Néolibéralisme ou capitalisme ?
Pourquoi ce virage audacieux de la politique gouvernementale ? La politique d'austérité ne répond pas à une « rationalité économique »... Une idéologie n'est que l'expression d'intérêts matériels. En dernière analyse cette idéologie est fonction d'une nécessité économique impérieuse. Les idéologies ne vivent pas et ne prospèrent pas dans le vide. Le capitalisme d'aujourd'hui, et pour toute une période historique, embrasse le « néolibéralisme ». Ce n'est pas un hasard. Pour le capitalisme, une idéologie n'est pas un « libre choix » dont il peut s'écarter par « conviction ». Aujourd'hui, aucun autre capitalisme n'est possible en dehors du néolibéralisme. Un capitalisme anti-néolibéral n'existe pas et ne doit pas être recherché. La politique actuelle répond à un carcan économique incontournable, celui d'accroître la compétitivité du capitalisme en Europe. Prise en sandwich dans la guerre commerciale et économique entre les Etats-Unis et la Chine, l'économie européenne, et en premier lieu l'industrie, connaît actuellement une crise aiguë. Un élément clé de la compétitivité est la productivité des entreprises. Celle-ci stagne depuis des années sans perspective d'amélioration. Les investissements dans les nouvelles technologies ne suffisent apparemment pas à inverser la tendance. La compression de la main-d'œuvre reste donc l'option la plus « facile » pour les capitalistes. Ce que les marxistes appellent « l'exploitation de la plus-value relative et absolue » est la voie choisie par les capitalistes. Les heures de travail existantes deviennent plus intenses que jamais. Marx a décrit ce phénomène comme un « remplissage des pores du temps ». Mais les limites initiales et finales du temps de travail sont également repoussées. Travailler plus longtemps au cours d'une journée de travail, travailler plus de jours au cours d'une semaine et plus d'années au cours d'une vie, tel est le Graal des capitalistes. C'est ce qui explique le programme du nouveau gouvernement. Il ne s'agit pas d'une « idéologie ». Tous les pays d'Europe suivent la même voie. La Belgique qui exporte ¾ de sa production vers l'Europe est en concurrence avec d'autres pays qui prennent ou veulent prendre des mesures tout aussi draconiennes. Au sein du capitalisme, il n'y a pas d'échappatoire.

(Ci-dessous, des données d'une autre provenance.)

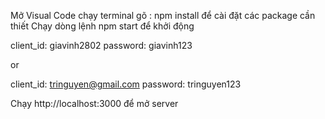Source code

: Mở Visual Code chạy terminal gõ : npm install để cài đặt các package cần thiết
Chạy dòng lệnh npm start để khởi động 

client_id: giavinh2802
password: giavinh123

or

client_id: tringuyen@gmail.com
password: tringuyen123

Chạy http://localhost:3000 để mở server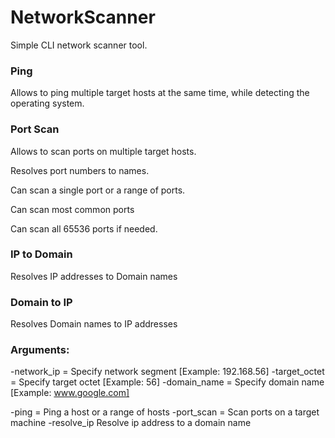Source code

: # NetworkScanner

Simple CLI network scanner tool.

### Ping
Allows to ping multiple target hosts at the same time, while detecting the operating system.

### Port Scan
Allows to scan ports on multiple target hosts. 

Resolves port numbers to names.

Can scan a single port or a range of ports.

Can scan most common ports

Can scan all 65536 ports if needed.

### IP to Domain
Resolves IP addresses to Domain names

### Domain to IP
Resolves Domain names to IP addresses

### Arguments:

-network_ip = Specify network segment [Example: 192.168.56]
-target_octet = Specify target octet [Example: 56]
-domain_name = Specify domain name [Example: www.google.com]

-ping = Ping a host or a range of hosts
-port_scan = Scan ports on a target machine
-resolve_ip Resolve ip address to a domain name
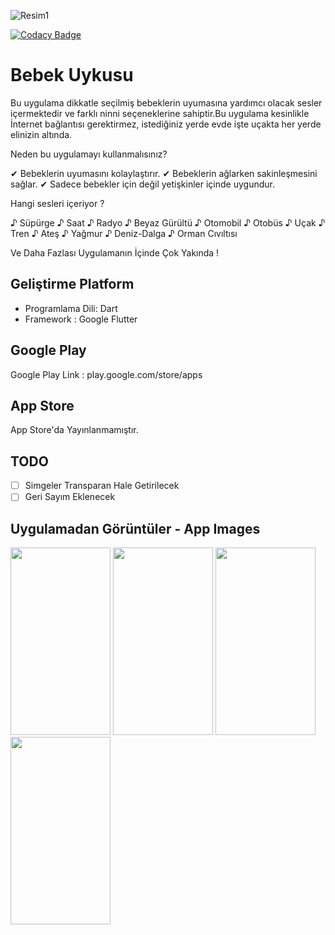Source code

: ![Resim1](https://i.ibb.co/LQjFLjf/Ba-l-ks-z-1.png)

[![Codacy Badge](https://app.codacy.com/project/badge/Grade/d21c4c2859c04164b9666729bc41019b)](https://www.codacy.com/manual/klaycarda/babySleepSound?utm_source=github.com&amp;utm_medium=referral&amp;utm_content=klaycarda/babySleepSound&amp;utm_campaign=Badge_Grade)

# Bebek Uykusu

Bu uygulama dikkatle seçilmiş bebeklerin uyumasına yardımcı olacak sesler içermektedir ve farklı ninni seçeneklerine sahiptir.Bu uygulama kesinlikle İnternet bağlantısı gerektirmez, istediğiniz yerde evde işte uçakta her yerde elinizin altında.

Neden bu uygulamayı kullanmalısınız?

✔ Bebeklerin uyumasını kolaylaştırır.
✔ Bebeklerin ağlarken sakinleşmesini sağlar.
✔ Sadece bebekler için değil yetişkinler içinde uygundur.

Hangi sesleri içeriyor ?

♪ Süpürge ♪ Saat ♪ Radyo ♪ Beyaz Gürültü ♪ Otomobil ♪ Otobüs ♪ Uçak ♪ Tren ♪ Ateş ♪ Yağmur ♪ Deniz-Dalga ♪ Orman Cıvıltısı

Ve Daha Fazlası Uygulamanın İçinde Çok Yakında !

## Geliştirme Platform
-   Programlama Dili: Dart <br />
-   Framework : Google Flutter <br />

## Google Play

Google Play Link : play.google.com/store/apps

## App Store

App Store'da Yayınlanmamıştır.<br />

## TODO
-   [ ] Simgeler Transparan Hale Getirilecek
-   [ ] Geri Sayım Eklenecek

## Uygulamadan Görüntüler - App Images
<img src="https://i.ibb.co/MDjSrv9/IMG-20200521-171013.jpg"
	width="160" height="300" />  <img src="https://i.ibb.co/QH0W824/IMG-20200521-171030.jpg" 
	 width="160" height="300" /> 
	 <img src="https://i.ibb.co/z7DdgrL/IMG-20200521-171040.jpg" 
	 width="160" height="300" />  <img src="https://i.ibb.co/Kw9rVH7/IMG-20200521-171051.jpg" width="160" height="300" />
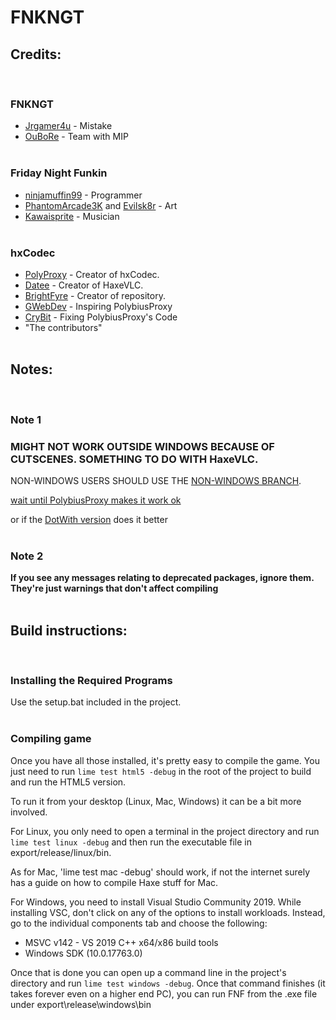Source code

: # FNKNGT

## Credits:
<br>

### FNKNGT
- [Jrgamer4u](https://www.youtube.com/user/JRGAMER4U) - Mistake
- [OuBoRe](https://replit.com/@OuBoRe) - Team with MIP
<br><br>

### Friday Night Funkin
- [ninjamuffin99](https://twitter.com/ninja_muffin99) - Programmer
- [PhantomArcade3K](https://twitter.com/phantomarcade3k) and [Evilsk8r](https://twitter.com/evilsk8r) - Art
- [Kawaisprite](https://twitter.com/kawaisprite) - Musician
<br><br>

### hxCodec
- [PolyProxy](https://twitter.com/polybiusproxy) - Creator of hxCodec.
- [Datee](https://twitter.com/d0oo0p) - Creator of HaxeVLC.
- [BrightFyre](https://twitter.com/fyre_bright) - Creator of repository.
- [GWebDev](https://twitter.com/GWebDevFNF) - Inspiring PolybiusProxy
- [CryBit](https://twitter.com/cry_bit) - Fixing PolybiusProxy's Code
- "The contributors"
<br><br>

## Notes:
<br>

### Note 1
<h3><b>MIGHT NOT WORK OUTSIDE WINDOWS BECAUSE OF CUTSCENES. SOMETHING TO DO WITH HaxeVLC.</b></h3>

NON-WINDOWS USERS SHOULD USE THE [NON-WINDOWS BRANCH](https://github.com/Jrgamer4u/FNKNGT/tree/non-Windows).

[wait until PolybiusProxy makes it work ok](https://github.com/brightfyregit/Friday-Night-Funkin-Mp4-Video-Support)

or if the [DotWith version](https://github.com/DotWith/Friday-Night-Funkin-Mp4-Video-Support) does it better
<br><br>

### Note 2
<b>If you see any messages relating to deprecated packages, ignore them. They're just warnings that don't affect compiling</b>
<br><br>

## Build instructions:
<br>

### Installing the Required Programs

Use the setup.bat included in the project.
<br><br>

### Compiling game

Once you have all those installed, it's pretty easy to compile the game.
You just need to run `lime test html5 -debug` in the root of the project to build and run the HTML5 version.

To run it from your desktop (Linux, Mac, Windows) it can be a bit more involved.

For Linux, you only need to open a terminal in the project directory and run `lime test linux -debug` and then run the executable file in export/release/linux/bin.

As for Mac, 'lime test mac -debug' should work, if not the internet surely has a guide on how to compile Haxe stuff for Mac.

For Windows, you need to install Visual Studio Community 2019. While installing VSC, don't click on any of the options to install workloads.
Instead, go to the individual components tab and choose the following:
* MSVC v142 - VS 2019 C++ x64/x86 build tools
* Windows SDK (10.0.17763.0)

Once that is done you can open up a command line in the project's directory and run `lime test windows -debug`.
Once that command finishes (it takes forever even on a higher end PC), you can run FNF from the .exe file under export\release\windows\bin
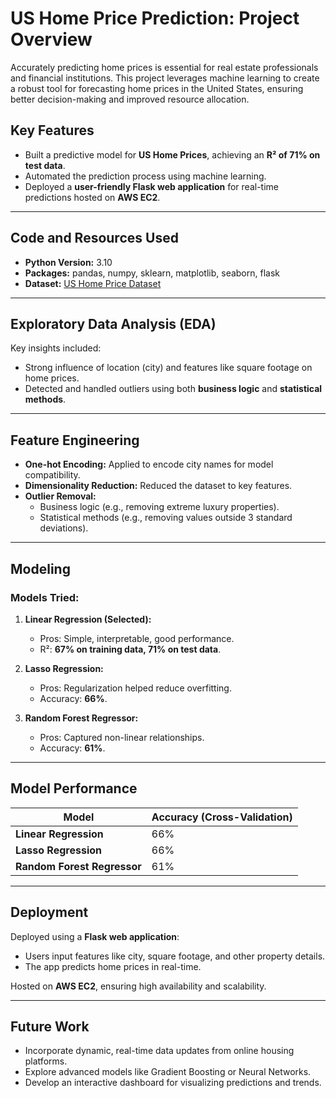 # US Home Price Prediction: Project Overview

Accurately predicting home prices is essential for real estate professionals and financial institutions. This project leverages machine learning to create a robust tool for forecasting home prices in the United States, ensuring better decision-making and improved resource allocation.

## Key Features
- Built a predictive model for **US Home Prices**, achieving an **R² of 71% on test data**.
- Automated the prediction process using machine learning.
- Deployed a **user-friendly Flask web application** for real-time predictions hosted on **AWS EC2**.

---

## Code and Resources Used

- **Python Version:** 3.10
- **Packages:** pandas, numpy, sklearn, matplotlib, seaborn, flask
- **Dataset:** [US Home Price Dataset](https://github.com/theguyoliver/machine_learning/blob/main/us_home_price_prediction/data/data.csv)

---

## Exploratory Data Analysis (EDA)

Key insights included:
- Strong influence of location (city) and features like square footage on home prices.
- Detected and handled outliers using both **business logic** and **statistical methods**.

---

## Feature Engineering

- **One-hot Encoding:** Applied to encode city names for model compatibility.
- **Dimensionality Reduction:** Reduced the dataset to key features.
- **Outlier Removal:** 
  - Business logic (e.g., removing extreme luxury properties).
  - Statistical methods (e.g., removing values outside 3 standard deviations).

---

## Modeling

### Models Tried:
1. **Linear Regression (Selected):**  
   - Pros: Simple, interpretable, good performance.  
   - R²: **67% on training data, 71% on test data**.

2. **Lasso Regression:**  
   - Pros: Regularization helped reduce overfitting.  
   - Accuracy: **66%**.  

3. **Random Forest Regressor:**  
   - Pros: Captured non-linear relationships.  
   - Accuracy: **61%**.  

---

## Model Performance

| Model                     | Accuracy (Cross-Validation) |  
|---------------------------|-----------------------------|  
| **Linear Regression**     | 66%                        |  
| **Lasso Regression**      | 66%                        |  
| **Random Forest Regressor** | 61%                        |  

---

## Deployment

Deployed using a **Flask web application**:
- Users input features like city, square footage, and other property details.
- The app predicts home prices in real-time.

Hosted on **AWS EC2**, ensuring high availability and scalability.

---

## Future Work

- Incorporate dynamic, real-time data updates from online housing platforms.
- Explore advanced models like Gradient Boosting or Neural Networks.
- Develop an interactive dashboard for visualizing predictions and trends.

Tout cela dans le contexte des 4 dernières années où, après le gel des salaires et malgré l'indice (bien manipulé), les travailleurs ont perdu en moyenne 3859 euros bruts (étude PTB), malgré des marges bénéficiaires très élevées et les dividendes records
Un plan d'action ambitieux, vite !
L'information sur les mesures gouvernementales et leur analyse est un élément clé de la sensibilisation dans les jours et semaines à venir. Cela nécessite une campagne approfondie sur le lieu de travail, avec des discussions « one to one » et des assemblées générales. Mais cela nécessite également une campagne dans les districts. Mais ce n'est qu'un aspect de la mobilisation nécessaire de la classe ouvrière et de la jeunesse. Il faut avant tout un plan d'action clair dans lequel les militants et la base ont confiance qu'il sera poussé à son terme, c’est à dire la victoire. En 2014, un tel plan d'action a permis d'assurer un cycle ascendant de grèves pendant 6 semaines, jusqu'à ce que le sommet syndical, en échange d'une « consultation » avec le gouvernement Michel, sabote l'élan des grèves et mette un terme aux actions ultérieures. Aujourd'hui, un tel plan d'action n'existe pas. Le sommet syndical souhaite mener des actions tous les 13 jours des mois suivants. La manière dont ces journées d'action seront organisées n'est pas claire. La manifestation du 13 février s’accompagnera certainement de nombreuses grèves. Et c’est très bien car c'est le seul langage que le gouvernement et le patronat comprennent. Chaque travailleur conscient le sait. Un plan d'action digne de ce nom doit donc d'abord et avant tout faire mal aux capitalistes. La grève du travail est l'outil par excellence. Seul l'arrêt de la machine à profit fait mal aux patrons. Toutes les autres actions (manifestations, blocages de carrefours, occupations symboliques comme celle de la FEB) ne devraient servir qu'à renforcer et populariser les grèves. La décision de la FGTB d'organiser une grève générale est un premier pas dans la bonne direction. Pour réussir, il faut que les ACV se joignent à la grève.
Leçons françaises
Un mot sur un plan d'action possible. Cette idée d'agir une fois par mois à date fixe a déjà été testée en France il y a un an et demi lors de la lutte contre le relèvement de l'âge de la retraite. Quelque 13 « journées d'action » se sont succédées pendant plusieurs mois, sans que le gouvernement ne soit obligé de changer de cap. Récemment encore, les syndicats français ont organisé une nouvelle « journée d'action » sans qu'elle soit suivie d'autres actions. Ce type d'« action » n'a pas eu raison de l’entêtement des gouvernements. Une telle stratégie a épuisé les militants. C'est la recette de la défaite.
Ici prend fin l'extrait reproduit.